Gestão democrática nas escolas públicas deve virar lei se depender de Smith

O deputado estadual Ruy Smith (PSB) protocolou no início desta semana na Assembléia legislativa um projeto de lei dispondo sobre a gestão democrática no ensino público, o que se traduz em eleição direta para diretor de escolas do ensino básico. O deputado baseou-se no artigo 206 da Constituição Federal e na Lei 9.394/96 que estabelece as diretrizes e bases da educação nacional.

O projeto prevê a instituição de Conselhos Escolares para gerir políticas pedagógicas e administrativas para as escolas e eleição direta para o cargo de diretor escolar.

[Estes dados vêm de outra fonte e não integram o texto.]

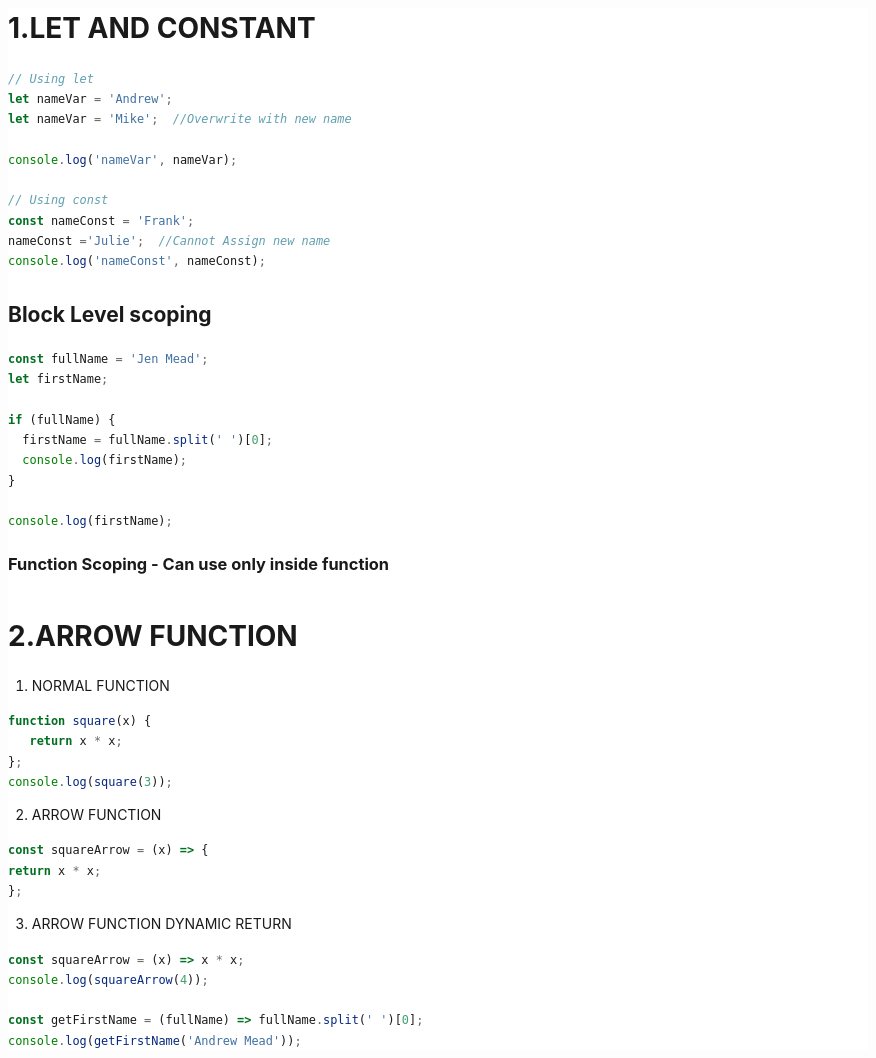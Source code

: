 # 1.LET AND CONSTANT
``` javascript 
// Using let
let nameVar = 'Andrew';
let nameVar = 'Mike';  //Overwrite with new name

console.log('nameVar', nameVar);

// Using const
const nameConst = 'Frank';
nameConst ='Julie';  //Cannot Assign new name
console.log('nameConst', nameConst);
```

## Block Level scoping
``` javascript 
const fullName = 'Jen Mead';
let firstName;

if (fullName) {
  firstName = fullName.split(' ')[0];
  console.log(firstName);
}

console.log(firstName);
```
### Function Scoping - Can use only inside function 

# 2.ARROW FUNCTION
1. NORMAL FUNCTION
``` javascript 
function square(x) {
   return x * x;
};
console.log(square(3));
```
2. ARROW FUNCTION
``` javascript
const squareArrow = (x) => {
return x * x;
};
```
3. ARROW FUNCTION DYNAMIC RETURN
``` javascript 
const squareArrow = (x) => x * x;
console.log(squareArrow(4));

const getFirstName = (fullName) => fullName.split(' ')[0];
console.log(getFirstName('Andrew Mead'));
```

Tal conselho seria formado por toda a comunidade escolar (pais, professores, estudantes, especialistas...)

Em 2004, o Ministério da Educação criou o programa nacional de fortalecimento dos conselhos Escolares com o intuito de desenvolver ações para o fomento à implantação dos Conselhos nas escolas públicas

Embora saiba haver dificuldades em aprovar tal projeto em função dos cargos de direção escolar serem “usados como moeda de troca política/eleitoral”, conforme argumentou em sessão na AL, Smith lembrou aos deputados que a gestão democrática a partir da implantação dos Conselhos Escolares no ensino público é uma discussão nacional prevista no Plano de Metas e Compromisso com a Educação do governo federal, aprovado pela Lei 10.172/01, do qual o Amapá não pode ficar de fora por se tratar de assunto de interesse de todos. “A gestão democrática no ensino público só vem contribuir para um resultado positivo na qualidade do ensino e no aprendizado de nossos estudantes”, justifica o deputado.

A região que aderir ao Plano de Metas e Compromisso receberá do governo federal a base de dados educacionais relativa à área de atuação e um informe do Instituto de Estudos e Pesquisas Educacionais Anísio Teixeira (Inep) indicando metas a serem atingidas e prazo estipulado. O apoio será orientado sobre quatro eixo: gestão escolar, formação de professores, recursos pedagógicos e infra-estrutura. O investimento financeiro voluntário do governo federal para alavancar a qualidade de ensino será na ordem de R$ 1 bilhão ao longo de 2007, para implementação das medidas gerais do Plano de Desenvolvimento da Educação (PDE). Em quatro anos esse valor deverá saltar para R$ 8 bilhões. “portanto o Amapá só tem a ganha com a aprovação desse projeto que visa a melhorar a qualidade do ensino público”, esclareceu Ruy Smith.